Please restate the data word for word, leaving out no line.
*** Block opens ***
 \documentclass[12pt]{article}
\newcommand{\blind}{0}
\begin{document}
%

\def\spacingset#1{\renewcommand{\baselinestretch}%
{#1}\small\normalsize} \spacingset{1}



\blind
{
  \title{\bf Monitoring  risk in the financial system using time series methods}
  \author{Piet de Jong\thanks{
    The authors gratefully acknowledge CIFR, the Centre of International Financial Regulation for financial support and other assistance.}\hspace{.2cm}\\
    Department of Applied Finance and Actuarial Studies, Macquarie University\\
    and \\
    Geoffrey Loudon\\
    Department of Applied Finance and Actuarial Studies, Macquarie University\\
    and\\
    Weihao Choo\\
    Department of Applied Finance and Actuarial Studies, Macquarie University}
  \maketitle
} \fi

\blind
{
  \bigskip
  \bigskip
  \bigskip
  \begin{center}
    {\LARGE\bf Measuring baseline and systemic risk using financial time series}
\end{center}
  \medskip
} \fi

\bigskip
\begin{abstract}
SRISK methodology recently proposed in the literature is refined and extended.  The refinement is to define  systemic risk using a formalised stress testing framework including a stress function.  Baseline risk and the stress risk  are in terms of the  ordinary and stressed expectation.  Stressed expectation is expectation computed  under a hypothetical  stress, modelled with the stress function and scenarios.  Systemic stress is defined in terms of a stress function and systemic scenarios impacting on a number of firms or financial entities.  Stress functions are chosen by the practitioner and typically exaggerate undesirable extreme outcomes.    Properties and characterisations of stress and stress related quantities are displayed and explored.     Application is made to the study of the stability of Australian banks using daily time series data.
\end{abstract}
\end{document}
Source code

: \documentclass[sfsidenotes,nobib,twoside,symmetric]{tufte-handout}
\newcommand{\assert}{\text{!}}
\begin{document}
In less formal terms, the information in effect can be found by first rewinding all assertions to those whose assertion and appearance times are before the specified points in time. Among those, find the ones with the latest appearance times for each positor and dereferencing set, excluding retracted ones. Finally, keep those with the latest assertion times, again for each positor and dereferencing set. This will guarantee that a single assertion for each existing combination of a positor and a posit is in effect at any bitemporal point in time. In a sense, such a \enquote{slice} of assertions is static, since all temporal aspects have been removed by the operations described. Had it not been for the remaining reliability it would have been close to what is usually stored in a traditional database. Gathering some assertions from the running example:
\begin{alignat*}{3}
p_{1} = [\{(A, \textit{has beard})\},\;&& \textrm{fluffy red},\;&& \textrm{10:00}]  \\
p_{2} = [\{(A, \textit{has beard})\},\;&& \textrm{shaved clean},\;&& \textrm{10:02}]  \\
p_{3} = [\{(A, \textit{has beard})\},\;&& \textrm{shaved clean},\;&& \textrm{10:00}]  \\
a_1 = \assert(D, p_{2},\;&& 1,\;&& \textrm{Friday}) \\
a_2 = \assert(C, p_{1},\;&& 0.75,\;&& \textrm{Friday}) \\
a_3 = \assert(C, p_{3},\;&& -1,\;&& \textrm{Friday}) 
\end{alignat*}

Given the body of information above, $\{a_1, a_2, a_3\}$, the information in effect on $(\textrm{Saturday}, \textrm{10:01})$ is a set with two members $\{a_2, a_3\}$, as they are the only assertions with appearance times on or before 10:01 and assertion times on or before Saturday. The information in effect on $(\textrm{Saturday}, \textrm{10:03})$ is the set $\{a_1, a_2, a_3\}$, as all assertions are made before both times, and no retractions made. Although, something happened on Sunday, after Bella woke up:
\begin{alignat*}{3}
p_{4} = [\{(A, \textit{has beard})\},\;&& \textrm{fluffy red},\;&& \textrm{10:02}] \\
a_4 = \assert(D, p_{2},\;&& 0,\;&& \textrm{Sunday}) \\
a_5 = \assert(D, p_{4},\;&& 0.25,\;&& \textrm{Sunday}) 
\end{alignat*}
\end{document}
*** Block closes ***
## Reply to the task
 \documentclass[12pt]{article}
\newcommand{\blind}{0}
\begin{document}
%

\def\spacingset#1{\renewcommand{\baselinestretch}%
{#1}\small\normalsize} \spacingset{1}



\blind
{
  \title{\bf Monitoring  risk in the financial system using time series methods}
  \author{Piet de Jong\thanks{
    The authors gratefully acknowledge CIFR, the Centre of International Financial Regulation for financial support and other assistance.}\hspace{.2cm}\\
    Department of Applied Finance and Actuarial Studies, Macquarie University\\
    and \\
    Geoffrey Loudon\\
    Department of Applied Finance and Actuarial Studies, Macquarie University\\
    and\\
    Weihao Choo\\
    Department of Applied Finance and Actuarial Studies, Macquarie University}
  \maketitle
} \fi

\blind
{
  \bigskip
  \bigskip
  \bigskip
  \begin{center}
    {\LARGE\bf Measuring baseline and systemic risk using financial time series}
\end{center}
  \medskip
} \fi

\bigskip
\begin{abstract}
SRISK methodology recently proposed in the literature is refined and extended.  The refinement is to define  systemic risk using a formalised stress testing framework including a stress function.  Baseline risk and the stress risk  are in terms of the  ordinary and stressed expectation.  Stressed expectation is expectation computed  under a hypothetical  stress, modelled with the stress function and scenarios.  Systemic stress is defined in terms of a stress function and systemic scenarios impacting on a number of firms or financial entities.  Stress functions are chosen by the practitioner and typically exaggerate undesirable extreme outcomes.    Properties and characterisations of stress and stress related quantities are displayed and explored.     Application is made to the study of the stability of Australian banks using daily time series data.
\end{abstract}
\end{document}
Source code

: \documentclass[sfsidenotes,nobib,twoside,symmetric]{tufte-handout}
\newcommand{\assert}{\text{!}}
\begin{document}
In less formal terms, the information in effect can be found by first rewinding all assertions to those whose assertion and appearance times are before the specified points in time. Among those, find the ones with the latest appearance times for each positor and dereferencing set, excluding retracted ones. Finally, keep those with the latest assertion times, again for each positor and dereferencing set. This will guarantee that a single assertion for each existing combination of a positor and a posit is in effect at any bitemporal point in time. In a sense, such a \enquote{slice} of assertions is static, since all temporal aspects have been removed by the operations described. Had it not been for the remaining reliability it would have been close to what is usually stored in a traditional database. Gathering some assertions from the running example:
\begin{alignat*}{3}
p_{1} = [\{(A, \textit{has beard})\},\;&& \textrm{fluffy red},\;&& \textrm{10:00}]  \\
p_{2} = [\{(A, \textit{has beard})\},\;&& \textrm{shaved clean},\;&& \textrm{10:02}]  \\
p_{3} = [\{(A, \textit{has beard})\},\;&& \textrm{shaved clean},\;&& \textrm{10:00}]  \\
a_1 = \assert(D, p_{2},\;&& 1,\;&& \textrm{Friday}) \\
a_2 = \assert(C, p_{1},\;&& 0.75,\;&& \textrm{Friday}) \\
a_3 = \assert(C, p_{3},\;&& -1,\;&& \textrm{Friday}) 
\end{alignat*}

Given the body of information above, $\{a_1, a_2, a_3\}$, the information in effect on $(\textrm{Saturday}, \textrm{10:01})$ is a set with two members $\{a_2, a_3\}$, as they are the only assertions with appearance times on or before 10:01 and assertion times on or before Saturday. The information in effect on $(\textrm{Saturday}, \textrm{10:03})$ is the set $\{a_1, a_2, a_3\}$, as all assertions are made before both times, and no retractions made. Although, something happened on Sunday, after Bella woke up:
\begin{alignat*}{3}
p_{4} = [\{(A, \textit{has beard})\},\;&& \textrm{fluffy red},\;&& \textrm{10:02}] \\
a_4 = \assert(D, p_{2},\;&& 0,\;&& \textrm{Sunday}) \\
a_5 = \assert(D, p_{4},\;&& 0.25,\;&& \textrm{Sunday}) 
\end{alignat*}
\end{document}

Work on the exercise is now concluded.